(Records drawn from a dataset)
————
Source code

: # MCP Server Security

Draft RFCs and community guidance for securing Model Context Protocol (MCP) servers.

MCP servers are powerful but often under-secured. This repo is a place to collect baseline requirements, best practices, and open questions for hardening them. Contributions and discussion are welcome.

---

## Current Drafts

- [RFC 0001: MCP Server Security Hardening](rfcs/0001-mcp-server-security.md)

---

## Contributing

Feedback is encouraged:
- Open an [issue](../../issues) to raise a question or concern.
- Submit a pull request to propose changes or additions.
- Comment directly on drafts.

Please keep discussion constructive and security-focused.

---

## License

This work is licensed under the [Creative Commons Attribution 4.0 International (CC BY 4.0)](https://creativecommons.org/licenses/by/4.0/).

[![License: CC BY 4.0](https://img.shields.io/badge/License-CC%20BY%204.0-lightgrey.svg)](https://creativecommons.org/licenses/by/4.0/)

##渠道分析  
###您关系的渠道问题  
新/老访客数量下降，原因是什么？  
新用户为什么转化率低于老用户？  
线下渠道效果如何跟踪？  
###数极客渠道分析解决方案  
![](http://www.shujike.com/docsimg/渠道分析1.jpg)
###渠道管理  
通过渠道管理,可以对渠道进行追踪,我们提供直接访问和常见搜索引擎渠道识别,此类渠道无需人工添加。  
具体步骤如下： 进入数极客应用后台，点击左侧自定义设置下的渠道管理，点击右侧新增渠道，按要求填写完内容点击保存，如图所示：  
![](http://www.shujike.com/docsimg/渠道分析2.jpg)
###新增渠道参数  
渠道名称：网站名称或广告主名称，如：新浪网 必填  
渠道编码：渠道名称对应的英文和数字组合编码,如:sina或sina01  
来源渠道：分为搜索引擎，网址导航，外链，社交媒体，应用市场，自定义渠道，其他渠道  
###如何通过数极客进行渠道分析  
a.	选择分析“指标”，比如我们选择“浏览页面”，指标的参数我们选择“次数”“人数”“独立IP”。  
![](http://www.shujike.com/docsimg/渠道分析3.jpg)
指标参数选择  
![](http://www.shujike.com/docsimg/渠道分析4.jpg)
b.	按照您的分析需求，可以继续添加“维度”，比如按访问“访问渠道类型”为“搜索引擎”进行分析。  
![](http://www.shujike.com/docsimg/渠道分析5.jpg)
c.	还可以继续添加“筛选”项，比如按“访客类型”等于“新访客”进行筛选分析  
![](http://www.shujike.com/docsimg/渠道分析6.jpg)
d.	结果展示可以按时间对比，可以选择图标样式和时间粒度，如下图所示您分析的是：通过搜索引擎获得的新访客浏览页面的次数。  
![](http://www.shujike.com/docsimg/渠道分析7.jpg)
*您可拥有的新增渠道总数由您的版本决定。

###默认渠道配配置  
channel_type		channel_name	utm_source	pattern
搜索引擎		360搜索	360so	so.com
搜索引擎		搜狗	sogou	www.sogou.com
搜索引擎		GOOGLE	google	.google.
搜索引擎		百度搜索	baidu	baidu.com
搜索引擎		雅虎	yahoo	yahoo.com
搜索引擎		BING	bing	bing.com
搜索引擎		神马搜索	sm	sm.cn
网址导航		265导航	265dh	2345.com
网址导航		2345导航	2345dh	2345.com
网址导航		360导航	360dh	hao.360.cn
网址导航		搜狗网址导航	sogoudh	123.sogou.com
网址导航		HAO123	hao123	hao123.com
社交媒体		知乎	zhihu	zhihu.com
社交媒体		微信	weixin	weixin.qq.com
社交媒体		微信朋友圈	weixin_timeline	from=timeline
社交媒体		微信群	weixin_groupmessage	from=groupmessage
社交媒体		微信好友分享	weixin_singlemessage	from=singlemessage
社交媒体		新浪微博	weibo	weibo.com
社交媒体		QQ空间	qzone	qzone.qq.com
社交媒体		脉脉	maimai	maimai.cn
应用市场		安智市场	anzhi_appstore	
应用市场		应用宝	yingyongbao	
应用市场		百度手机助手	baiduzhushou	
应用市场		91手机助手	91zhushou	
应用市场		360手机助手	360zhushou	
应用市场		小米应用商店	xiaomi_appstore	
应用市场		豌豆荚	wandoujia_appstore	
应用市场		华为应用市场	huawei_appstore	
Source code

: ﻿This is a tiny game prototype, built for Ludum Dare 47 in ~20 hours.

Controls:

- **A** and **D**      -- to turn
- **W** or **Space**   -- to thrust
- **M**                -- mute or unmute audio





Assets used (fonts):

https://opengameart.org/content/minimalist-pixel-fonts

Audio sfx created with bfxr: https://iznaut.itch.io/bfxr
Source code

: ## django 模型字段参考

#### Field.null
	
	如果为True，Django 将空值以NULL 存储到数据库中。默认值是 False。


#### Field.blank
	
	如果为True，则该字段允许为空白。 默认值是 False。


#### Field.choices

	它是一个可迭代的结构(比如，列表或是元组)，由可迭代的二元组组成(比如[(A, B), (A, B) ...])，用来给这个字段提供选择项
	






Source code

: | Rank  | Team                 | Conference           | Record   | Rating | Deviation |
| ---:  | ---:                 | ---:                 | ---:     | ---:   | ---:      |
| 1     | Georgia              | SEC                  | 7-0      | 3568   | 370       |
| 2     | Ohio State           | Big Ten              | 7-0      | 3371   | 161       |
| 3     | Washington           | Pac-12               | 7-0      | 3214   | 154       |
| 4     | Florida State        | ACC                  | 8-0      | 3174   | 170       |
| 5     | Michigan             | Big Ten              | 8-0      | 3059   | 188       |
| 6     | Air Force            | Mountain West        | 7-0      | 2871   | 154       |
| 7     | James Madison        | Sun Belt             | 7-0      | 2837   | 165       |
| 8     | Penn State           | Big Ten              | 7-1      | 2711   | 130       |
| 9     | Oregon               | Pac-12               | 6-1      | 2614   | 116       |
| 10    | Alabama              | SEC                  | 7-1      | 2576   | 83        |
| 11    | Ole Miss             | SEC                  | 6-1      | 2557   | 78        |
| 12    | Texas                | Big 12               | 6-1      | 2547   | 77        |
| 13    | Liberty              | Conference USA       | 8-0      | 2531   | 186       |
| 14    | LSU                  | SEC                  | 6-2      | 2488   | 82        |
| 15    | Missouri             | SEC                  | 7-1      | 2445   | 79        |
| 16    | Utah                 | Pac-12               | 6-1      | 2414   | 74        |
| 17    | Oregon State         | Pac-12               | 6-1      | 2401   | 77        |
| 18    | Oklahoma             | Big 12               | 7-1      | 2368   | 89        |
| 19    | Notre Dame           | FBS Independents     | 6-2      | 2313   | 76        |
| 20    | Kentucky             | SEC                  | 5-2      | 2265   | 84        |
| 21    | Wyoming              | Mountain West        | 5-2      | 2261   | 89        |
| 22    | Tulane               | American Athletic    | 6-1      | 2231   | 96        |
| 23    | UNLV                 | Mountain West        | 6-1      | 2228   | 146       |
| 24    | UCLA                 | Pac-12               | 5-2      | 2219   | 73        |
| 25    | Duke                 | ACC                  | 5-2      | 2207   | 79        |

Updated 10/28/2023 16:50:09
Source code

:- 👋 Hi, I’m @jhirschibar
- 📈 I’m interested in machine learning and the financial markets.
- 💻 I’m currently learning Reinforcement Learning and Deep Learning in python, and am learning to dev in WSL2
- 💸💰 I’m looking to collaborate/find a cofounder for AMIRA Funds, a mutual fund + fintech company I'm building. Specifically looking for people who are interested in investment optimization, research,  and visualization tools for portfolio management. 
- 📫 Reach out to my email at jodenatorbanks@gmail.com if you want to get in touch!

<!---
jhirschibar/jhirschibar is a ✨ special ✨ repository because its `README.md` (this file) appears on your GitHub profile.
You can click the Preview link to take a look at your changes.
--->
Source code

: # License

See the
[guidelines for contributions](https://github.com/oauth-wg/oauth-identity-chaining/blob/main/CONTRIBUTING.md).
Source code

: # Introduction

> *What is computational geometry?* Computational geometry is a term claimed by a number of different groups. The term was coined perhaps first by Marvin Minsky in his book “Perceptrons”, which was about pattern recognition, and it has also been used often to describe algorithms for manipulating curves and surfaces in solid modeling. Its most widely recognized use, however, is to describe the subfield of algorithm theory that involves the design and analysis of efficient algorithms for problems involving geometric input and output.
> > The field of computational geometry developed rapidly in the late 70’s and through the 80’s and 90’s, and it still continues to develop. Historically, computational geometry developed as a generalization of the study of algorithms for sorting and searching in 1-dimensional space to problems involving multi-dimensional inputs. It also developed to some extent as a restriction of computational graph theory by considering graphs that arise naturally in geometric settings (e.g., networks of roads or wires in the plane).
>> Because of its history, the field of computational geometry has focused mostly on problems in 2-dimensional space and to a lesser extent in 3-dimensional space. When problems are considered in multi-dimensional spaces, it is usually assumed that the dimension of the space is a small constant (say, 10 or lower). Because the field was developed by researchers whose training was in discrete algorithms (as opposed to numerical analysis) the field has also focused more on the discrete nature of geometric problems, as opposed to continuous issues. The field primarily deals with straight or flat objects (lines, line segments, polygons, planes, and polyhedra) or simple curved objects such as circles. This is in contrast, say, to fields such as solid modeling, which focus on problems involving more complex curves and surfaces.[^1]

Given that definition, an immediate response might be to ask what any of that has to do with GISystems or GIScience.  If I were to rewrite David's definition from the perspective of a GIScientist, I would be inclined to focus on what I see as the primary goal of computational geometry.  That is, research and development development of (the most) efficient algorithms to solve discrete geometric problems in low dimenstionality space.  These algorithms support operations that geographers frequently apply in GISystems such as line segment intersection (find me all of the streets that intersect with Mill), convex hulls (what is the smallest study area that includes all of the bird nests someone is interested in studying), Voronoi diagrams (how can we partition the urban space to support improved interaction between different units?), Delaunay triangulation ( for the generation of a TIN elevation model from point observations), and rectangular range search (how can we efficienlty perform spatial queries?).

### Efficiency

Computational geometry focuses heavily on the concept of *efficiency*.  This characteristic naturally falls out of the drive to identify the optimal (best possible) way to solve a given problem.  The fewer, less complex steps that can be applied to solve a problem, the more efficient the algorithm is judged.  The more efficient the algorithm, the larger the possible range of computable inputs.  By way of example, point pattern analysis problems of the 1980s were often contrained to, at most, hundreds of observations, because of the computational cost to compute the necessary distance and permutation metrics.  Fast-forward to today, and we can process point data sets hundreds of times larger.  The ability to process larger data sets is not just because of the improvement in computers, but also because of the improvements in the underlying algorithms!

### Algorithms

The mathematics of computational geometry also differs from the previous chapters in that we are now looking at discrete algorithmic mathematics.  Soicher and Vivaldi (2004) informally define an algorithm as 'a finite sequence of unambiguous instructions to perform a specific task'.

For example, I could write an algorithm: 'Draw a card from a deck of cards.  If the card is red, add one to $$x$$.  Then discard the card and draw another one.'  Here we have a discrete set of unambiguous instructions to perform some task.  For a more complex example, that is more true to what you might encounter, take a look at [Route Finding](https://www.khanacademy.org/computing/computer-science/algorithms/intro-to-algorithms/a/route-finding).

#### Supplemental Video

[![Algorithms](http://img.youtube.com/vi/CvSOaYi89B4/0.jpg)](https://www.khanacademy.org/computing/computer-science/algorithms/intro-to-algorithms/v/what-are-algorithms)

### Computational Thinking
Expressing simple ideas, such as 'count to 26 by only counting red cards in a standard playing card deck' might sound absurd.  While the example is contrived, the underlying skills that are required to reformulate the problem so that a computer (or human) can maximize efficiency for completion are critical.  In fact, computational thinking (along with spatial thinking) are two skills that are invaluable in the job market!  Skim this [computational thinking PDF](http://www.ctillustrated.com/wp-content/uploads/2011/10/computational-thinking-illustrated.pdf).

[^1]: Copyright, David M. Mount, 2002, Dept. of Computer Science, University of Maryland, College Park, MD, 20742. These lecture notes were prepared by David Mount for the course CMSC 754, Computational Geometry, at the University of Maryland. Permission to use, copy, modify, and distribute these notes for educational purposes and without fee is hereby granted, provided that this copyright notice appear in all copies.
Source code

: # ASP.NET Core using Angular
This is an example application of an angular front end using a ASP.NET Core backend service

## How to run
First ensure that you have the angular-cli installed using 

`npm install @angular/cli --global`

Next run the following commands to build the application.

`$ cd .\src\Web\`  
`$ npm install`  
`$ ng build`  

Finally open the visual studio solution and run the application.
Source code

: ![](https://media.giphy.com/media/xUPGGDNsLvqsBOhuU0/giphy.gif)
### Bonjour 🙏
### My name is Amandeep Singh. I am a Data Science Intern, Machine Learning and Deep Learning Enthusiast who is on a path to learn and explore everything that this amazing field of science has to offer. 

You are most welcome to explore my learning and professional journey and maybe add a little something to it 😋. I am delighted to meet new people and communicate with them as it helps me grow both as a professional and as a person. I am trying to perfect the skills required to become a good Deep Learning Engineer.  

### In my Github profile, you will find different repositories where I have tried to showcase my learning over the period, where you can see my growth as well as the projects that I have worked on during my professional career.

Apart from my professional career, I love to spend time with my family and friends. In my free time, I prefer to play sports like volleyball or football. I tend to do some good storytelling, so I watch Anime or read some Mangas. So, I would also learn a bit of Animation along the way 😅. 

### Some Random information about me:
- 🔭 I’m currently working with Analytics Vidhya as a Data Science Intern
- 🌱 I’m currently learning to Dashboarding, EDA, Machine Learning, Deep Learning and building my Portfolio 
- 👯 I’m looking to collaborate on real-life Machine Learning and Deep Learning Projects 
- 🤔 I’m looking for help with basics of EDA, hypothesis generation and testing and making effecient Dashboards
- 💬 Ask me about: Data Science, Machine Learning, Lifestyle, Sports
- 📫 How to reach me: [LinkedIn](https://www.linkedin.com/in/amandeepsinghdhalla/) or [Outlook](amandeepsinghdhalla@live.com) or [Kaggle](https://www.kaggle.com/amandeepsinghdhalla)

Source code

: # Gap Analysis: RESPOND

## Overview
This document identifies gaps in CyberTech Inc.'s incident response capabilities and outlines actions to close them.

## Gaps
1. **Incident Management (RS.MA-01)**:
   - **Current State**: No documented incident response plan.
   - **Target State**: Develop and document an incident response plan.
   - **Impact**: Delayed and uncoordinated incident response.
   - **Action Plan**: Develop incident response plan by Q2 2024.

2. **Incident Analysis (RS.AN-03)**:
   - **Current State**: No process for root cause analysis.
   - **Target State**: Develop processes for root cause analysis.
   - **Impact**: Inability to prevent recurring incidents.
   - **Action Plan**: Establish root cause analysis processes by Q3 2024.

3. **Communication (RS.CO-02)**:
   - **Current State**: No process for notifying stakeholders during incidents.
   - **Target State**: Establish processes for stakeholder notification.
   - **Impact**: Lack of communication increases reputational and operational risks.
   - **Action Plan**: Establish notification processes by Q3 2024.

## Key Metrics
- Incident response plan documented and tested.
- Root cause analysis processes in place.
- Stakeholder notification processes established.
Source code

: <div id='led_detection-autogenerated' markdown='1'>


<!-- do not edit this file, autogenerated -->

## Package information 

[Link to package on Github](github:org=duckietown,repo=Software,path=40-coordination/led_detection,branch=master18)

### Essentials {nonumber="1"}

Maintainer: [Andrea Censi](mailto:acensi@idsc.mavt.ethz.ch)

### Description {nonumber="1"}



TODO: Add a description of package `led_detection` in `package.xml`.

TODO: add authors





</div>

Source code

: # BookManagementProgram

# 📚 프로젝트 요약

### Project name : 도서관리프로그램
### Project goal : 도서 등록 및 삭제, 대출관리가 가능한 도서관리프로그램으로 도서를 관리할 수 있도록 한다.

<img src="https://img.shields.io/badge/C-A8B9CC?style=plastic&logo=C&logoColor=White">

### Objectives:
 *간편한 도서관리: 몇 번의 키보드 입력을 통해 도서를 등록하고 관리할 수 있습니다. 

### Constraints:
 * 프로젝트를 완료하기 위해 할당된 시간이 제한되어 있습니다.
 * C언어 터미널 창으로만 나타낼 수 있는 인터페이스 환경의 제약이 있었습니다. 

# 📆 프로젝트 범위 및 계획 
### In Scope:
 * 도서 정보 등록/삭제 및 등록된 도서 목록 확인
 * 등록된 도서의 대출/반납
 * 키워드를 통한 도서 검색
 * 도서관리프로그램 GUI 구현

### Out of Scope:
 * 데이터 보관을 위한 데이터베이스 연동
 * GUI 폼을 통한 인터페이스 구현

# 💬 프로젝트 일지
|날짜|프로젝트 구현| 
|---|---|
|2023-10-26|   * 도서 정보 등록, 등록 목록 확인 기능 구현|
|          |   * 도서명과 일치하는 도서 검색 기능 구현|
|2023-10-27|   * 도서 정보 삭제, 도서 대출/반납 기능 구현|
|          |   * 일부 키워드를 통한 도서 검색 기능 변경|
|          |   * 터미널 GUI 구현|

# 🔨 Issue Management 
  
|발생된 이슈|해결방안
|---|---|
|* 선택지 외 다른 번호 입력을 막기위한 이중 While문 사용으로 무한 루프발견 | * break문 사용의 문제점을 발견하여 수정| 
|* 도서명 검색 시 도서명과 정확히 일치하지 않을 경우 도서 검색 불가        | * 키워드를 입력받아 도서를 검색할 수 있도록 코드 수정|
————
(WHAT IS NEEDED) Up to and including the line with "- Comment directly on drafts.", print every line of the records from the start.

(WRITTEN REPLY)
Source code

: # MCP Server Security

Draft RFCs and community guidance for securing Model Context Protocol (MCP) servers.

MCP servers are powerful but often under-secured. This repo is a place to collect baseline requirements, best practices, and open questions for hardening them. Contributions and discussion are welcome.

---

## Current Drafts

- [RFC 0001: MCP Server Security Hardening](rfcs/0001-mcp-server-security.md)

---

## Contributing

Feedback is encouraged:
- Open an [issue](../../issues) to raise a question or concern.
- Submit a pull request to propose changes or additions.
- Comment directly on drafts.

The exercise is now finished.